A direção dos centros distritais da Segurança Social sofreu uma mudança profunda desde a entrada em funções do primeiro Governo de Luís Montenegro. Segundo o Observador, quando o Executivo da AD tomou posse, 15 dos 18 diretores distritais tinham ligações conhecidas ao PS, enquanto os três restantes não apresentavam filiação partidária conhecida.
Dois anos depois das primeiras alterações promovidas pelo Ministério do Trabalho, Solidariedade e Segurança Social, liderado por Maria do Rosário Palma Ramalho, o panorama político da estrutura dirigente inverteu-se. Atualmente, 15 dos 18 diretores distritais têm ligações conhecidas ao PSD, mantendo-se apenas três responsáveis sem proximidade partidária identificada.
A mudança representa uma inversão quase total da distribuição de afinidades políticas na liderança dos centros distritais da Segurança Social, um dos principais organismos da administração pública responsável pela gestão de prestações sociais e pelo atendimento aos cidadãos.

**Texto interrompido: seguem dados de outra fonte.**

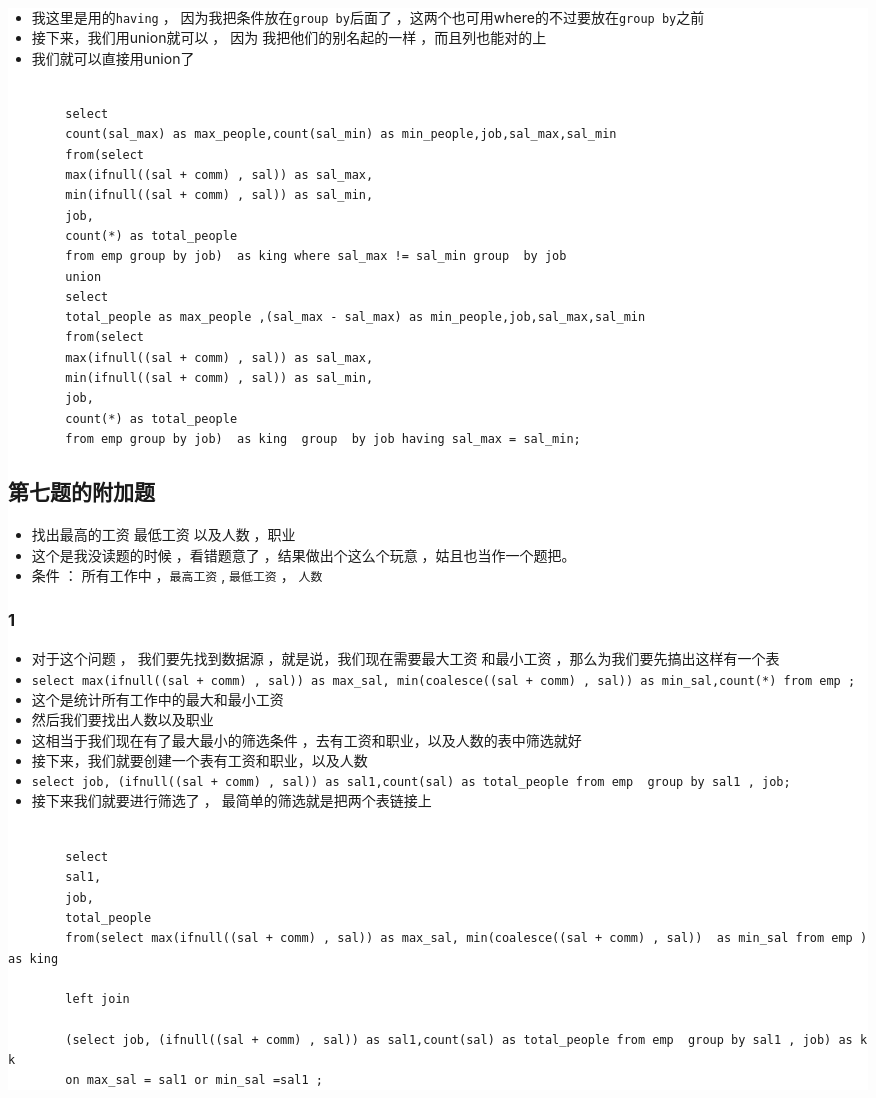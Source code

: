 
- 我这里是用的`having` ， 因为我把条件放在`group by`后面了 ，这两个也可用where的不过要放在`group by`之前
- 接下来，我们用union就可以 ， 因为 我把他们的别名起的一样 ，而且列也能对的上
- 我们就可以直接用union了



```

		select 
		count(sal_max) as max_people,count(sal_min) as min_people,job,sal_max,sal_min
		from(select 
		max(ifnull((sal + comm) , sal)) as sal_max,
		min(ifnull((sal + comm) , sal)) as sal_min,
		job,
		count(*) as total_people
		from emp group by job)  as king where sal_max != sal_min group  by job 
		union
		select 
		total_people as max_people ,(sal_max - sal_max) as min_people,job,sal_max,sal_min
		from(select 
		max(ifnull((sal + comm) , sal)) as sal_max,
		min(ifnull((sal + comm) , sal)) as sal_min,
		job,
		count(*) as total_people
		from emp group by job)  as king  group  by job having sal_max = sal_min;

```


## 第七题的附加题 ##
- 找出最高的工资 最低工资 以及人数 ，职业
- 这个是我没读题的时候 ，看错题意了 ，结果做出个这么个玩意 ，姑且也当作一个题把。
- 条件 ： 所有工作中 ，`最高工资` , `最低工资` ， `人数`
### 1 ###
- 对于这个问题 ， 我们要先找到数据源 ，就是说，我们现在需要最大工资 和最小工资 ，那么为我们要先搞出这样有一个表
- `select max(ifnull((sal + comm) , sal)) as max_sal, min(coalesce((sal + comm) , sal)) as min_sal,count(*) from emp ;`
- 这个是统计所有工作中的最大和最小工资
- 然后我们要找出人数以及职业
- 这相当于我们现在有了最大最小的筛选条件 ，去有工资和职业，以及人数的表中筛选就好
- 接下来，我们就要创建一个表有工资和职业，以及人数
- `select job, (ifnull((sal + comm) , sal)) as sal1,count(sal) as total_people from emp  group by sal1 , job;`
- 接下来我们就要进行筛选了 ， 最简单的筛选就是把两个表链接上 


```

		select 
		sal1,
		job,
		total_people
		from(select max(ifnull((sal + comm) , sal)) as max_sal, min(coalesce((sal + comm) , sal))  as min_sal from emp ) as king 
		
		left join 
		
		(select job, (ifnull((sal + comm) , sal)) as sal1,count(sal) as total_people from emp  group by sal1 , job) as kk 
		on max_sal = sal1 or min_sal =sal1 ;

```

As substituições ocorreram de forma faseada ao longo dos últimos dois anos, acompanhando a renovação de cargos de direção promovida pelo Governo. O jornal sublinha que o número de dirigentes sem ligações partidárias conhecidas permaneceu inalterado, alterando-se apenas a predominância política entre os responsáveis nomeados para os cargos de direção distrital.